L’analisi parte dalla sinergia tra acquisti verdi ed economia circolare. “L’individuazione del GPP come una leva su cui poggiare un’applicazione efficace dell’economia circolare ha suggerito alle autorità europee l’elaborazione di un nuovo concetto. Quello del Circular Procurement che, in modo efficace, esprime l’esigenza di potenziare lo strumento del GPP allo scopo di incrementare, automaticamente e indirettamente, i risultati legati agli obiettivi previsti in materia di economia circolare. In tal senso, per garantire la più efficiente intersezione tra i due temi, assumono un ruolo fondamentale i criteri ambientali. Vanno infatti inseriti e valorizzati i principi propri della circolarità dei prodotti, quali ad esempio la durabilità, la riparabilità, la disassemblabilità, l’efficienza delle risorse, il riuso, la ristrutturazione/ammodernamento, il riciclaggio e l’acquisto di prodotti realizzati con materiali riciclati”.
Il Circular Procurement
Il combinato disposto di queste due spinte (Gpp ed economia circolare) fuse in una (il Circular Procurement) dovrebbe fornire lo strumento per migliorare una situazione decisamente critica. Nel 2012 – documenta lo studio – l’Europa riciclava o riutilizzava solo il 40% dei prodotti giunti a fine vita, conferendone il restante 60% in discarica o in impianti di incenerimento. Ciò comportava una perdita complessiva del 95% di materiale e di valore economico ed energetico: dal riciclo dei materiali e dal recupero di energia l’Europa riusciva a catturare solo il 5% del valore originale delle materie prime.
Una strategia di crescita
Nel 2010 il valore del Pil tentava lentamente di risalire rispetto al -4,4% dell’anno precedente mentre la disoccupazione si assestava intorno al 10%. Intanto, nel mercato europeo venivano immessi 65 miliardi di tonnellate di materie prime e la produzione di rifiuti raggiungeva i 2,5 miliardi di tonnellate. Oltretutto la quota di consumi energetici soddisfatti da fonti rinnovabili era ferma al 12,5%. Partendo da questi dati (insoddisfacenti) la Commissione europea ha dunque deciso di proporre la nuova “Strategia Europa 2020” delineando il passaggio a una crescita intelligente, sostenibile ed inclusiva.
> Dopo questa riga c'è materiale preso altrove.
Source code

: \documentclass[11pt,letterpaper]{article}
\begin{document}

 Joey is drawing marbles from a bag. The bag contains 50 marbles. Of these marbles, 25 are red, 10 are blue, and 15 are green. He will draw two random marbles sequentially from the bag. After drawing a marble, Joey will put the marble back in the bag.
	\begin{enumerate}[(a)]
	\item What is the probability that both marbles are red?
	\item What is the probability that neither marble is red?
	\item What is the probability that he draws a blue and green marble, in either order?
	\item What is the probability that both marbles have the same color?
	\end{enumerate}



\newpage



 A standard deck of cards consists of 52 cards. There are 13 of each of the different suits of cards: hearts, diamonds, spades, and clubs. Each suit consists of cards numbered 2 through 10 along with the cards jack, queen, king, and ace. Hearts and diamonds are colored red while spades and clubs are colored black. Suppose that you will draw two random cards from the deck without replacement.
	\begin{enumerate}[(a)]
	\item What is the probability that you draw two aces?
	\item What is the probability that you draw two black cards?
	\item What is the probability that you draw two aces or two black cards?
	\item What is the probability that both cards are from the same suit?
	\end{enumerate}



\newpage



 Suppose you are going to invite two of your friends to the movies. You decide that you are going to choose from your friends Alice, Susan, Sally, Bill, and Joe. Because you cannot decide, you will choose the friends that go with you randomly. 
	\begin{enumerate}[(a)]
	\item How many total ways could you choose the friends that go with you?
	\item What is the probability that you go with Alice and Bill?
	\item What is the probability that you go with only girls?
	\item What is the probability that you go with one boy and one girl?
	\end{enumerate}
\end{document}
A due anni dalla data indicata (2020) il traguardo però appare ancora lontano. L’Italia viene indicata dal rapporto come il Paese leader nell’Unione europea per le politiche che riguardano il GPP perché è l’unico ad averlo reso obbligatorio a tutti i livelli amministrativi. Prevedendo infatti l’inserimento di CAM (Criteri Ambientali Minimi) specifici per settori merceologici e la creazione del Sistema Nazionale per la Protezione dell’Ambiente (operativo dal 14 gennaio 2017) per il monitoraggio sull’applicazione del GPP.
L’aggiornamento dei CAM
Eppure, nonostante la posizione di vantaggio all’interno del gruppo europeo, le difficoltà del nostro Paese nel campo del sostegno agli acquisti verdi non mancano. Le hanno evidenziate gli Stati Generali della Green Economy nel 2017, sottolineando le principali barriere riscontrate.
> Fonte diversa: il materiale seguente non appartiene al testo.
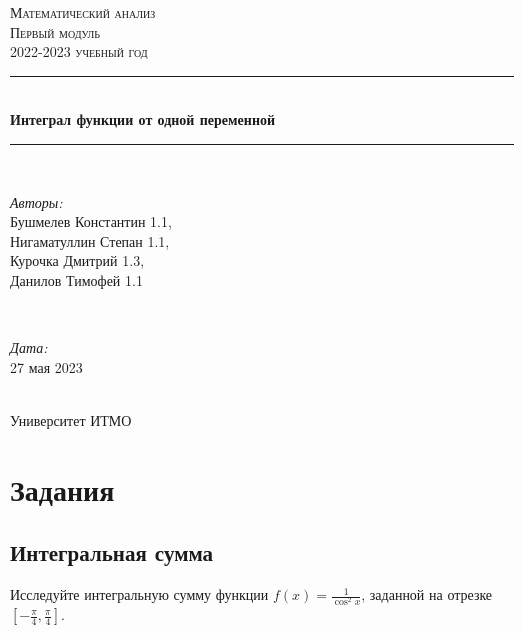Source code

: \documentclass{article}
\begin{document}
\begin{titlepage}
    \centering
    \vspace*{0.5 cm}
    \textsc{\LARGE Математический анализ}\\[1.0 cm]
    \textsc{\Large Первый модуль}\\[0.5 cm]
    \textsc{\large 2022-2023 учебный год}\\[1.5 cm]
    \rule{\linewidth}{0.1 mm} \\[0.4 cm]
    { \huge \bfseries Интеграл функции от одной переменной}\\[0.2 cm]
    \rule{\linewidth}{0.1 mm} \\[2 cm]
    \begin{minipage}{0.6\textwidth}
        \begin{flushleft} \large
            \emph{Авторы:}\\
            Бушмелев Константин 1.1,\\ 
            Нигаматуллин Степан 1.1,\\
            Курочка Дмитрий 1.3,\\
            Данилов Тимофей 1.1
        \end{flushleft}
    \end{minipage}~
    \begin{minipage}{0.4\textwidth}
        \begin{flushright} \large
            \emph{Дата:} \\
            27 мая 2023
        \end{flushright}
    \end{minipage}\\[2 cm]
    {\large Университет ИТМО}\\[2 cm]
    \vfill
\end{titlepage}

\renewcommand{\contentsname}{Содержимое}
\tableofcontents
\newpage


\section{Задания}

\subsection{Интегральная сумма}

Исследуйте интегральную сумму функции $f(x) = \frac{1}{\cos^2{x}}$, заданной на отрезке $[-\frac{\pi}{4}, \frac{\pi}{4}]$.
\end{document}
Tra questa vanno ricordate:
- disinformazione e impreparazione da parte della Pubblica Amministrazione sulle norme in materia di GPP e sulle tematiche ambientali;
- mancanza di linee guida chiare e parametri certi e condivisi sulla valutazione del costo del ciclo di vita e sulla quantificazione del valore economico delle esternalità ambientali;
- difficoltà da parte della Pubblica Amministrazione nella verifica di conformità dei beni e servizi offerti dai fornitori per quanto attiene alla rispondenza dei CAM;
- necessità di aggiornamento dei CAM con maggior frequenza.